(Activity):
Among the entries that follow, some lines contain the word "primary". Show all of them.

(Dataset entries)

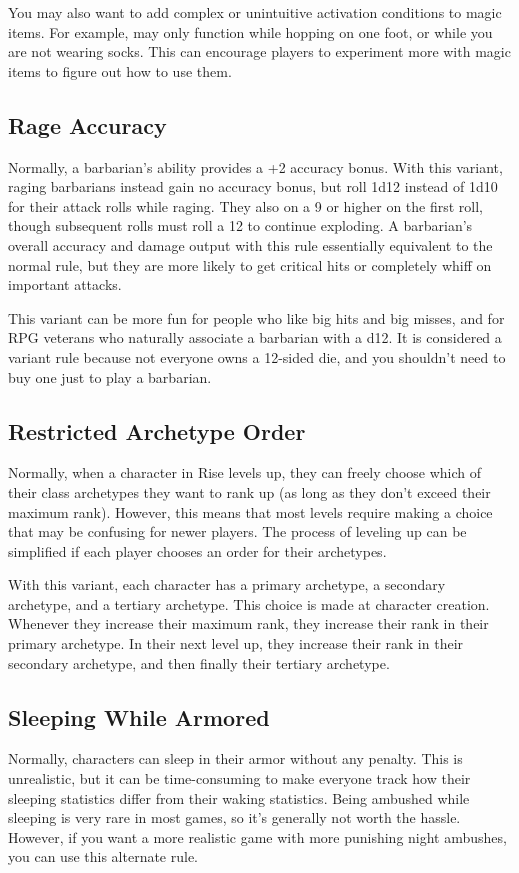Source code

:     You may also want to add complex or unintuitive activation conditions to magic items.
    For example,  may only function while hopping on one foot, or while you are not wearing socks.
    This can encourage players to experiment more with magic items to figure out how to use them.

  \subsection{Rage Accuracy}
    Normally, a barbarian's  ability provides a +2 accuracy bonus.
    With this variant, raging barbarians instead gain no accuracy bonus, but roll 1d12 instead of 1d10 for their attack rolls while raging.
    They also  on a 9 or higher on the first roll, though subsequent rolls must roll a 12 to continue exploding.
    A barbarian's overall accuracy and damage output with this rule essentially equivalent to the normal rule, but they are more likely to get critical hits or completely whiff on important attacks.

    This variant can be more fun for people who like big hits and big misses, and for RPG veterans who naturally associate a barbarian with a d12.
    It is considered a variant rule because not everyone owns a 12-sided die, and you shouldn't need to buy one just to play a barbarian.

  \subsection{Restricted Archetype Order}
    Normally, when a character in Rise levels up, they can freely choose which of their class archetypes they want to rank up (as long as they don't exceed their maximum rank).
    However, this means that most levels require making a choice that may be confusing for newer players.
    The process of leveling up can be simplified if each player chooses an order for their archetypes.

    With this variant, each character has a primary archetype, a secondary archetype, and a tertiary archetype.
    This choice is made at character creation.
    Whenever they increase their maximum rank, they increase their rank in their primary archetype.
    In their next level up, they increase their rank in their secondary archetype, and then finally their tertiary archetype.

  \subsection{Sleeping While Armored}
    Normally, characters can sleep in their armor without any penalty.
    This is unrealistic, but it can be time-consuming to make everyone track how their sleeping statistics differ from their waking statistics.
    Being ambushed while sleeping is very rare in most games, so it's generally not worth the hassle.
    However, if you want a more realistic game with more punishing night ambushes, you can use this alternate rule.

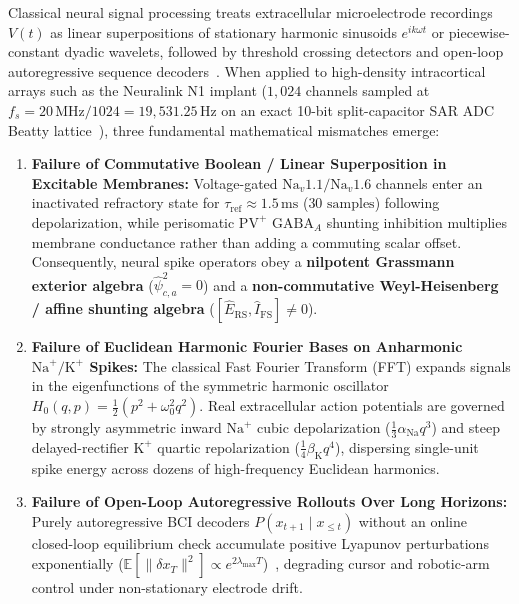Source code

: \documentclass[11pt,letterpaper]{article}
\theoremstyle{definition}
\begin{document}
Classical neural signal processing treats extracellular microelectrode recordings $V(t)$ as linear superpositions of stationary harmonic sinusoids $e^{ik\omega t}$ or piecewise-constant dyadic wavelets, followed by threshold crossing detectors and open-loop autoregressive sequence decoders~\cite{shannon1938,hodgkin1952}. When applied to high-density intracortical arrays such as the Neuralink N1 implant ($1{,}024$ channels sampled at $f_s = 20\,\text{MHz}/1024 = 19{,}531.25\,\text{Hz}$ on an exact 10-bit split-capacitor SAR ADC Beatty lattice~\cite{solidsf_n1_monograph}), three fundamental mathematical mismatches emerge:
\begin{enumerate}
  \item \textbf{Failure of Commutative Boolean / Linear Superposition in Excitable Membranes:} Voltage-gated $\mathrm{Na}_v1.1/\mathrm{Na}_v1.6$ channels enter an inactivated refractory state for $\tau_{\mathrm{ref}}\approx 1.5\,\text{ms}$ ($30\text{ samples}$) following depolarization, while perisomatic $\mathrm{PV}^+$ $\mathrm{GABA}_A$ shunting inhibition multiplies membrane conductance rather than adding a commuting scalar offset. Consequently, neural spike operators obey a \textbf{nilpotent Grassmann exterior algebra} ($\hat{\psi}_{c,a}^2 = 0$) and a \textbf{non-commutative Weyl-Heisenberg / affine shunting algebra} ($[\hat{E}_{\mathrm{RS}},\hat{I}_{\mathrm{FS}}]\neq 0$).
  \item \textbf{Failure of Euclidean Harmonic Fourier Bases on Anharmonic $\mathrm{Na}^+/\mathrm{K}^+$ Spikes:} The classical Fast Fourier Transform (FFT) expands signals in the eigenfunctions of the symmetric harmonic oscillator $H_0(q,p)=\frac{1}{2}(p^2+\omega_0^2 q^2)$. Real extracellular action potentials are governed by strongly asymmetric inward $\mathrm{Na}^+$ cubic depolarization ($\frac{1}{3}\alpha_{\mathrm{Na}}q^3$) and steep delayed-rectifier $\mathrm{K}^+$ quartic repolarization ($\frac{1}{4}\beta_{\mathrm{K}}q^4$), dispersing single-unit spike energy across dozens of high-frequency Euclidean harmonics.
  \item \textbf{Failure of Open-Loop Autoregressive Rollouts Over Long Horizons:} Purely autoregressive BCI decoders $P(x_{t+1}\mid x_{\le t})$ without an online closed-loop equilibrium check accumulate positive Lyapunov perturbations exponentially ($\mathbb{E}[\|\delta x_T\|^2]\propto e^{2\lambda_{\max}T}$)~\cite{solidsf_doomed2026,solidsf_lecun2026}, degrading cursor and robotic-arm control under non-stationary electrode drift.
\end{enumerate}
\end{document}
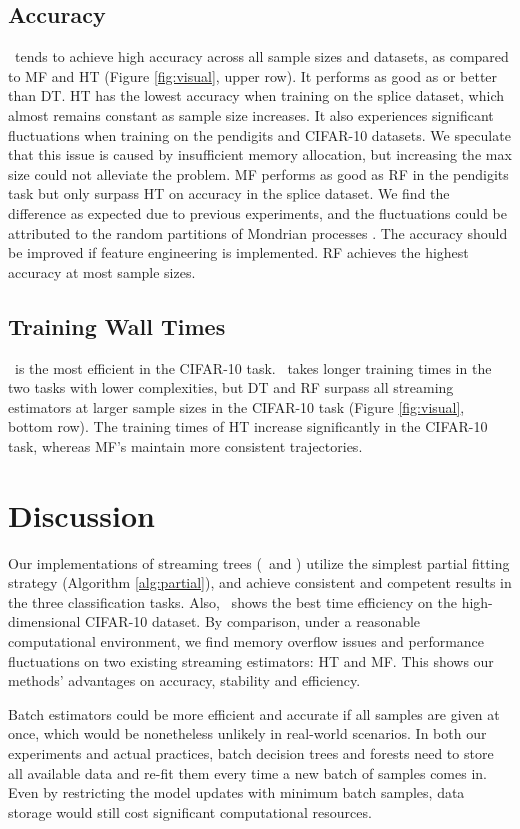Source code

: \subsection{Accuracy}
\SDF~tends to achieve high accuracy across all sample sizes and datasets, as compared to MF and HT (Figure \ref{fig:visual}, upper row). It performs as good as or better than DT. 
HT has the lowest accuracy when training on the splice dataset, which almost remains constant as sample size increases. It also experiences significant fluctuations when training on the pendigits and CIFAR-10 datasets. We speculate that this issue is caused by insufficient memory allocation, but increasing the max size could not alleviate the problem.
MF performs as good as RF in the pendigits task but only surpass HT on accuracy in the splice dataset. We find the difference as expected due to previous experiments, and the fluctuations could be attributed to the random partitions of Mondrian processes \citep{mondrian, roy2009mondrian}. The accuracy should be improved if feature engineering is implemented.
RF achieves the highest accuracy at most sample sizes.

\subsection{Training Wall Times}
\SDT~is the most efficient in the CIFAR-10 task. \SDF~takes longer training times in the two tasks with lower complexities, but DT and RF surpass all streaming estimators at larger sample sizes in the CIFAR-10 task (Figure \ref{fig:visual}, bottom row). The training times of HT increase significantly in the CIFAR-10 task, whereas MF's maintain more consistent trajectories. 

\section{Discussion}
\label{discussion}
Our implementations of streaming trees (\SDT~and \SDF) utilize the simplest partial fitting strategy (Algorithm \ref{alg:partial}), and achieve consistent and competent results in the three classification tasks. Also, \SDT~shows the best time efficiency on the high-dimensional CIFAR-10 dataset. By comparison, under a reasonable computational environment, we find memory overflow issues and performance fluctuations on two existing streaming estimators: HT and MF. This shows our methods' advantages on accuracy, stability and efficiency. 

Batch estimators could be more efficient and accurate if all samples are given at once, which would be nonetheless unlikely in real-world scenarios. In both our experiments and actual practices, batch decision trees and forests need to store all available data and re-fit them every time a new batch of samples comes in. Even by restricting the model updates with minimum batch samples, data storage would still cost significant computational resources. 

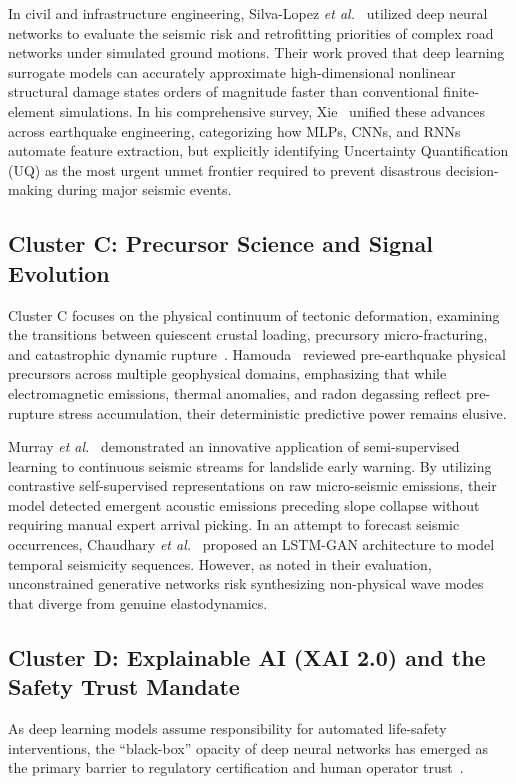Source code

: \documentclass[journal]{IEEEtran}
\begin{document}
In civil and infrastructure engineering, Silva-Lopez \textit{et al.}~\cite{silvalopez2022deep} utilized deep neural networks to evaluate the seismic risk and retrofitting priorities of complex road networks under simulated ground motions. Their work proved that deep learning surrogate models can accurately approximate high-dimensional nonlinear structural damage states orders of magnitude faster than conventional finite-element simulations. In his comprehensive survey, Xie~\cite{xie2024deep} unified these advances across earthquake engineering, categorizing how MLPs, CNNs, and RNNs automate feature extraction, but explicitly identifying Uncertainty Quantification (UQ) as the most urgent unmet frontier required to prevent disastrous decision-making during major seismic events.

\subsection{Cluster C: Precursor Science and Signal Evolution}
Cluster C focuses on the physical continuum of tectonic deformation, examining the transitions between quiescent crustal loading, precursory micro-fracturing, and catastrophic dynamic rupture~\cite{hamouda2025advanced, murray2025characterisation, chaudhary2025innovative}. Hamouda~\cite{hamouda2025advanced} reviewed pre-earthquake physical precursors across multiple geophysical domains, emphasizing that while electromagnetic emissions, thermal anomalies, and radon degassing reflect pre-rupture stress accumulation, their deterministic predictive power remains elusive.

Murray \textit{et al.}~\cite{murray2025characterisation} demonstrated an innovative application of semi-supervised learning to continuous seismic streams for landslide early warning. By utilizing contrastive self-supervised representations on raw micro-seismic emissions, their model detected emergent acoustic emissions preceding slope collapse without requiring manual expert arrival picking. In an attempt to forecast seismic occurrences, Chaudhary \textit{et al.}~\cite{chaudhary2025innovative} proposed an LSTM-GAN architecture to model temporal seismicity sequences. However, as noted in their evaluation, unconstrained generative networks risk synthesizing non-physical wave modes that diverge from genuine elastodynamics.

\subsection{Cluster D: Explainable AI (XAI 2.0) and the Safety Trust Mandate}
As deep learning models assume responsibility for automated life-safety interventions, the ``black-box'' opacity of deep neural networks has emerged as the primary barrier to regulatory certification and human operator trust~\cite{longo2024explainable, chamola2023review, mersha2024explainable}. 
\end{document}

(Task answer):
    With this variant, each character has a primary archetype, a secondary archetype, and a tertiary archetype.
    Whenever they increase their maximum rank, they increase their rank in their primary archetype.
As deep learning models assume responsibility for automated life-safety interventions, the ``black-box'' opacity of deep neural networks has emerged as the primary barrier to regulatory certification and human operator trust~\cite{longo2024explainable, chamola2023review, mersha2024explainable}. 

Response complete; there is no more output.